In this series, Vasco Ascolini sets out to transpose the principles and philosophy of judo into the image: he places the two adversaries against an impenetrable black which isolates them in an absolute vacuum. The negatives of this series have never been developed. Discovered recently by the photographer, among a collection of almost 60,000 negatives, they were printed for the first time in 2011. The photographer limited their production to 3 copies. The museum already possess a large collection of images by Vasco Ascolini, most of which are the result of a 1990 commission on the architectural heritage of Arles.


The work of Sterenn Donnio, who graduated from the École Nationale Supérieure de la Photographie, Arles in 2011, is deeply influenced by the concept of disappearance.  His works all speak of the permanence - or rather the impermanence - of objects in the face of weather, neglect or destruction. To make this video, whose full title is Anastylose, ville éphémère, the artist first sculpted a cityscape  out of ice. The filming of this imaginary town, which is at once improbable and strangely familiar, was made according to a protocol that strengthens the element of ambiguity. The 4 hours it took for the ice to melt naturally has been reduced to 14 minutes, leaving enough time for a hypnotic journey between disappearance and reconstruction. At the film's mid-point, the process is reversed, and the town takes shape again, in a new kind of anastylose. The Réattu museum, which cultivates strong links with the École Nationale Supérieure de la Photographie, a hotbed of talent, has already acquired two other powerful pieces by graduates just out of the school: I'm living, I'm dying by Sun Yung Ha in 1999, and Barroco by Mélina Jaouen in 2010, two videos which are very much linked to performance and in which the bodies of the artist form the central object. What is interesting about Anastylose is the way in which it deploys another approach, exploring the world of fiction through an ephemeral and entirely constructed installation.

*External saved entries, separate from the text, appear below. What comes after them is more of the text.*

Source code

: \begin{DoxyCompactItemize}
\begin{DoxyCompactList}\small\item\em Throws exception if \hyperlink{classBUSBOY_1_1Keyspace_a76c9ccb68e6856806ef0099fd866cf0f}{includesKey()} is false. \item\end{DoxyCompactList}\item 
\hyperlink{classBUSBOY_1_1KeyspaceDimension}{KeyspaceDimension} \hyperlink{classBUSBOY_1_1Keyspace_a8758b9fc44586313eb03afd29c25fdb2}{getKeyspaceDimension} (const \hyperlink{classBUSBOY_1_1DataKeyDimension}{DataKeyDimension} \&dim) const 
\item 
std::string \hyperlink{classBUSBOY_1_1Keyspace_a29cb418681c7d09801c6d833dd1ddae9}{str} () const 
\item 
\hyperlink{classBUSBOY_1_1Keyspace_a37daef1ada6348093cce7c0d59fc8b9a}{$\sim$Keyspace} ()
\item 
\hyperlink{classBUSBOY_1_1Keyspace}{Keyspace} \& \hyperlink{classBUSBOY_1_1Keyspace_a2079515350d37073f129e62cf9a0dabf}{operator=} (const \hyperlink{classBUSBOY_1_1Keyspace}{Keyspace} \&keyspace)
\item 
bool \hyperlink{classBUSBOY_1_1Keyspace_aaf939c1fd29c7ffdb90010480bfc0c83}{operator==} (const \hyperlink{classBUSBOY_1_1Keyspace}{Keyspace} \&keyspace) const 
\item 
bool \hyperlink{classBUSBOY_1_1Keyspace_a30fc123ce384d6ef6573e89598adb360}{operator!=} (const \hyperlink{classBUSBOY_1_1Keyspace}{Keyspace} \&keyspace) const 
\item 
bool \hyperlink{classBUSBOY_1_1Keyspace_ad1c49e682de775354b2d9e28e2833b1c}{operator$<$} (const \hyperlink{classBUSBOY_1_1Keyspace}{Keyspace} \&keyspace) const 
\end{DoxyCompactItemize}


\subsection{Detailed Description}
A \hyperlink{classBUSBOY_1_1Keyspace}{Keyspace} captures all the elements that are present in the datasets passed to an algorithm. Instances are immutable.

Cependant, sans illusion(s) I et II

Michel Duport is among the artists who have revisited the principles of the French classical school of painting, but in a very contemporary way. All his works give pride of place to drawing, no matter what category he is approaching, in two or three dimensions. Recently, his works on die-cast aluminium appear to be the latest avatar of his attachment to the area between sculpture and painting. The artist's donation of two of these casts, complete with their uniquely adapted plaster plinths,  and 4 preparatory drawings, has greatly enhanced the presence of his work within the museum (which already possesses a painting, a relief and a small tableau-volume). The ensemble allows the public to fully appreciate a singular journey through the question of painting and the way in which it is presented.